** PROBLEM DESCRIPTION **
For each line below that holds "cite", return the line as it stands.

---------- INPUT RECORDS ----------

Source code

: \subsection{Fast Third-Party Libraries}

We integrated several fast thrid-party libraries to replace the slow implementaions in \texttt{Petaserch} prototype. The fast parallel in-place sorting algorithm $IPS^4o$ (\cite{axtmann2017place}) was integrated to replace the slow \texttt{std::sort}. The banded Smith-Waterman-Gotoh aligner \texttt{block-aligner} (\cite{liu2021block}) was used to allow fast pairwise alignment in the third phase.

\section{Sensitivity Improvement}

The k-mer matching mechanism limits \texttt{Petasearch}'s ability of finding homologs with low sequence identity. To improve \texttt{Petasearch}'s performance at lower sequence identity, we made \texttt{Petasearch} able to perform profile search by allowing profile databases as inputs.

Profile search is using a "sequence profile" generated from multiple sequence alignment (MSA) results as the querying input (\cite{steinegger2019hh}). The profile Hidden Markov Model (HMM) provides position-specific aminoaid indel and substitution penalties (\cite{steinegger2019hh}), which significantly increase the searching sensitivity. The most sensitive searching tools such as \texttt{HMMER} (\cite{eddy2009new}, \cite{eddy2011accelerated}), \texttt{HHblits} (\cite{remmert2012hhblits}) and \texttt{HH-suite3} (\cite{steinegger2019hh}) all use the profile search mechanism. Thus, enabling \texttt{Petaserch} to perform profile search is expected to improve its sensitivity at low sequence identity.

----------

** RESPONSE BOX **
We integrated several fast thrid-party libraries to replace the slow implementaions in \texttt{Petaserch} prototype. The fast parallel in-place sorting algorithm $IPS^4o$ (\cite{axtmann2017place}) was integrated to replace the slow \texttt{std::sort}. The banded Smith-Waterman-Gotoh aligner \texttt{block-aligner} (\cite{liu2021block}) was used to allow fast pairwise alignment in the third phase.
Profile search is using a "sequence profile" generated from multiple sequence alignment (MSA) results as the querying input (\cite{steinegger2019hh}). The profile Hidden Markov Model (HMM) provides position-specific aminoaid indel and substitution penalties (\cite{steinegger2019hh}), which significantly increase the searching sensitivity. The most sensitive searching tools such as \texttt{HMMER} (\cite{eddy2009new}, \cite{eddy2011accelerated}), \texttt{HHblits} (\cite{remmert2012hhblits}) and \texttt{HH-suite3} (\cite{steinegger2019hh}) all use the profile search mechanism. Thus, enabling \texttt{Petaserch} to perform profile search is expected to improve its sensitivity at low sequence identity.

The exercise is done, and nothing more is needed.